Selon l'expert du Fonds monétaire international (FMI), la réforme de l'architecture mondiale doit s'articuler autour de trois axes qui sont l'amélioration des marchés de capitaux, la capacité des pays à tirer davantage profit des marchés de capitaux tout en réduisant les risques liés à la volatilité, et le rôle des institutions internationales chargées de superviser les marchés de capitaux. Pour ce faire, il faut établir des normes internationalement reconnues, promouvoir la transparence dans la gestion des affaires, aux niveaux national et international, et encourager la participation du secteur privé dans la prévention et le règlement des crises. Toutefois, l'expert de la Deutsche Bank, pense que les crises sont inhérentes à la nature humaine et qu'elles existeront toujours.

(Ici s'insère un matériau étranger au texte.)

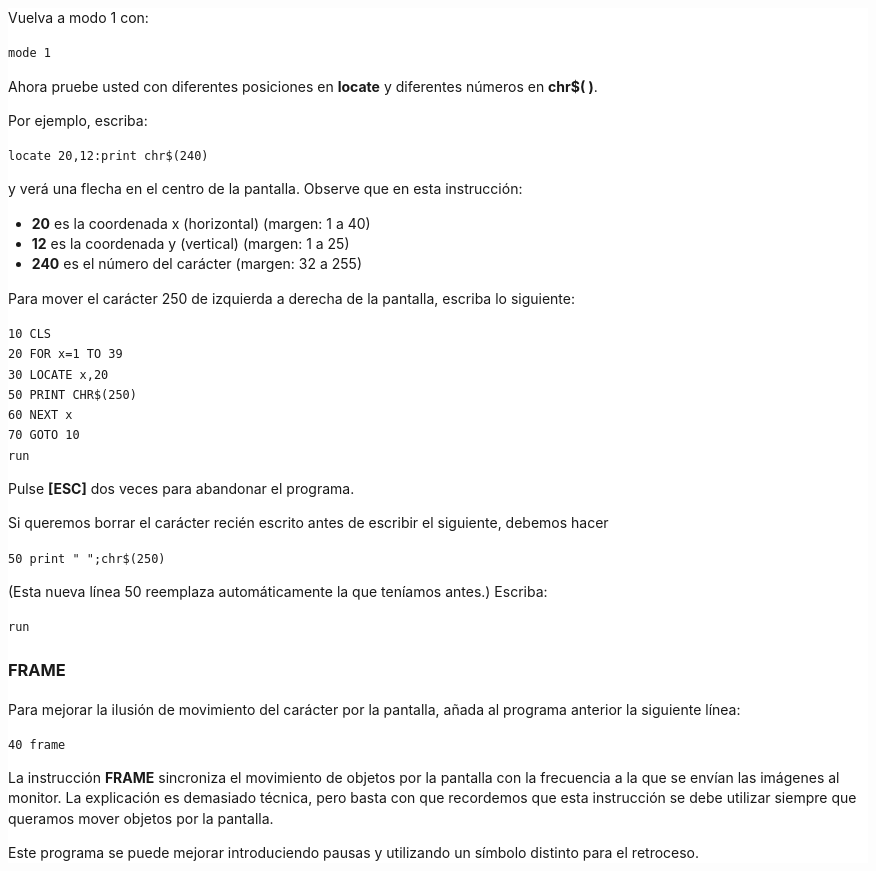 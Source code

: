 Vuelva a modo 1 con: 

```basic
mode 1
```

Ahora pruebe usted con diferentes posiciones en **locate** y diferentes números en **chr$( )**.

Por ejemplo, escriba: 

```basic
locate 20,12:print chr$(240)
```

y verá una flecha en el centro de la pantalla. Observe que en esta instrucción: 

* **20** es la coordenada x (horizontal) (margen: 1 a 40) 
* **12** es la coordenada y (vertical) (margen: 1 a 25) 
* **240** es el número del carácter (margen: 32 a 255)

Para mover el carácter 250 de izquierda a derecha de la pantalla, escriba lo siguiente: 

```basic
10 CLS
20 FOR x=1 TO 39
30 LOCATE x,20
50 PRINT CHR$(250)
60 NEXT x
70 GOTO 10
run 
```

Pulse **[ESC]** dos veces para abandonar el programa.

Si queremos borrar el carácter recién escrito antes de escribir el siguiente, debemos hacer 

```basic
50 print " ";chr$(250)
```

(Esta nueva línea 50 reemplaza automáticamente la que teníamos antes.) Escriba: 

```basic
run
```

### FRAME

Para mejorar la ilusión de movimiento del carácter por la pantalla, añada al programa anterior la siguiente línea:

```basic
40 frame
```

La instrucción **FRAME** sincroniza el movimiento de objetos por la pantalla con la frecuencia a la que se envían las imágenes al monitor. La explicación es demasiado técnica, pero basta con que recordemos que esta instrucción se debe utilizar siempre que queramos mover objetos por la pantalla.

Este programa se puede mejorar introduciendo pausas y utilizando un símbolo distinto para el retroceso.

Les experts suivants ont pris part à la table ronde : Mme Stephany Griffith-Jones de l'Université de Sussex; M. Jack Boorman du Fonds monétaire international (FMI); M. Rodrigo Briones de la Deustche Bank; et M. Martin Mayer de la Brookings Institution. Le Secrétaire général adjoint aux affaires économiques et sociales, M. Nitin Desai, a conclu la table ronde.

La Commission reprendra ses travaux vendredi 15 octobre à 10 heures.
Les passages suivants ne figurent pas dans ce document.